Background: Exosomes derived from stem cells have been demonstrated to be good candidates for the treatment of osteochondral injury. Our previous studies have demonstrated that mechanical stimulation could be crucial for the secretion of exosomes derived from umbilical cord mesenchymal stem cells (U-MSCs). Therefore, we explore whether mechanical stimulation caused by a rotary cell culture system (RCCS) has a beneficial effect on exosome yield and biological function. Methods: U-MSCs were subjected to an RCCS at different rotational speeds and exosomes were characterised by transmission electron microscopy, nanoparticle tracking analysis and western blotting. small-interfering RNAs of Rab27a (siRNA-Rab27a) was used to reduce exosome production. Quantitative real-time PCR (qRT-PCR) was used to detect the expression of mechanically sensitive long non-coding RNA H19 (LncRNA H19).
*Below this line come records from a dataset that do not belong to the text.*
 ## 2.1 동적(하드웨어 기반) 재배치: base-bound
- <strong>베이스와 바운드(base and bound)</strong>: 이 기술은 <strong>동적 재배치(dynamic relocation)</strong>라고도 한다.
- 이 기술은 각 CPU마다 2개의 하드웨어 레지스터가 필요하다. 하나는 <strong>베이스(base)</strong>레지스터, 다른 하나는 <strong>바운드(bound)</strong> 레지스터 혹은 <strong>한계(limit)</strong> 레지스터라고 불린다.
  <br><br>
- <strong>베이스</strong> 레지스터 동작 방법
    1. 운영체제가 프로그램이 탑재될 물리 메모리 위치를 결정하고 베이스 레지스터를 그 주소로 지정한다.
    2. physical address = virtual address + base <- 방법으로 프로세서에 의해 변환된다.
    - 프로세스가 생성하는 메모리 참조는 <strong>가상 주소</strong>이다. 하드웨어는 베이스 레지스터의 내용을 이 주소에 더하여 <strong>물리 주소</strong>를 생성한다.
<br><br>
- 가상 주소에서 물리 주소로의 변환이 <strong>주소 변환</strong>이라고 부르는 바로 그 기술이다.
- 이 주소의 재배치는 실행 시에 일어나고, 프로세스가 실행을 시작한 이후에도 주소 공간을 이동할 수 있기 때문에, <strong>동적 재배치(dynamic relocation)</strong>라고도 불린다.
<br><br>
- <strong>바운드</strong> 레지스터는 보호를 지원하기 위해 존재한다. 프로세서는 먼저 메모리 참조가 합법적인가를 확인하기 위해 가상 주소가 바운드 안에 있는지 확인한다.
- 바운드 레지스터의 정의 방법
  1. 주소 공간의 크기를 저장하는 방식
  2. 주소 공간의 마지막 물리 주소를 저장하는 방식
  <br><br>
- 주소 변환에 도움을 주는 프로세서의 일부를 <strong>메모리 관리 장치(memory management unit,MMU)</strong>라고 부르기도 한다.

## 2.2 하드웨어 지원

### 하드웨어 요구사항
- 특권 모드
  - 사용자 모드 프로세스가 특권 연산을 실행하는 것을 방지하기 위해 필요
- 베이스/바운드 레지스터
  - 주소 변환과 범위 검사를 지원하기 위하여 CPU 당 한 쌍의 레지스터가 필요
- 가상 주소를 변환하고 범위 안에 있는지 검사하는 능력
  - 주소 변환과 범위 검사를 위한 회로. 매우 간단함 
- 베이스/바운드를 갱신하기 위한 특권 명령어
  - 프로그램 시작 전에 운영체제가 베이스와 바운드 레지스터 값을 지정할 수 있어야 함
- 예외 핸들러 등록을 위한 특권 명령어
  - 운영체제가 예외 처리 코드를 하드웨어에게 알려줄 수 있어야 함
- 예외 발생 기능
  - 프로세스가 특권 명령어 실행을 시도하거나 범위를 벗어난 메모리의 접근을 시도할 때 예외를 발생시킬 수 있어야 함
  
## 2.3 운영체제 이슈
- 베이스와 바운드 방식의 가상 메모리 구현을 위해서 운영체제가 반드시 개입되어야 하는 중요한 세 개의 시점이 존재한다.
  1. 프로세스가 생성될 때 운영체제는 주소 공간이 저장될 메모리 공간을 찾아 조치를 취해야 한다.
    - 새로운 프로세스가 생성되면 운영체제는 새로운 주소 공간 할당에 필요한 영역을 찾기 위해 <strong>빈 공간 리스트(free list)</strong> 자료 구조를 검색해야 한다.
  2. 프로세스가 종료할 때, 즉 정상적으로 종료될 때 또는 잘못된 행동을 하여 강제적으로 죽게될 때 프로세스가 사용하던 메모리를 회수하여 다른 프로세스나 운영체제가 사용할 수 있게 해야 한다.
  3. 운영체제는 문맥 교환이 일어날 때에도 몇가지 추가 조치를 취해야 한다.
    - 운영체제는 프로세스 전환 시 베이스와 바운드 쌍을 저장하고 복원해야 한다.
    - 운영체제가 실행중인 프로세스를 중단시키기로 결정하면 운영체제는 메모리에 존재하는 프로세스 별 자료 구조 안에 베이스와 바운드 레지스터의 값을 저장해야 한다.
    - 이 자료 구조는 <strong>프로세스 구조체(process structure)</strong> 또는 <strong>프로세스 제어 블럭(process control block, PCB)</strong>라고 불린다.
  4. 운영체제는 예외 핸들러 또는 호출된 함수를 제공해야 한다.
The effects of exosomes on chondrocyte proliferation were examined using cell counting kit-8 (CCK-8), toluidine blue staining and a series of related genes. Annexin V-FITC and PI (V-FITC/PI) flow cytometry was used to detect the effect of exosomes on the inhibition of chondrocyte apoptosis. Macroscopic evaluation, MRI quantification and immunohistochemical staining were conducted to investigate the in vivo effects of exosomal LncRNA H19 through SD rat cartilage defect models. Results: RCCS significantly promoted exosome production at 36 rpm/min within 196 h. Mechanical stimulation was able to increase the expression level of exosomes. The exosomal LncRNA H19 was found to promote chondrocyte proliferation and matrix synthesis and inhibit apoptosis in vitro. Chondral regeneration activity was lost in LncRNA H19-defective exosomes. The injection of exosomal LncRNA H19 in vivo resulted in improved macroscopic assessment, MRI quantification and histological analysis. Moreover, exosomal LncRNA H19 was able to relieve pain levels during the early stages of cartilage repair in an animal experiment. Conclusion: Our findings confirmed that mechanical stimulation can enhance exosome yield as well as biological function for the repair of cartilage defects. The underlying mechanism may be related to the high expression of LncRNA H19 in exosomes. The translational potential of this article: This study provides a theoretical support of optimizing exosome production. It advances the yield of mesenchymal stem cell exosome and facilitate the clinical application to repair of osteochondral damage.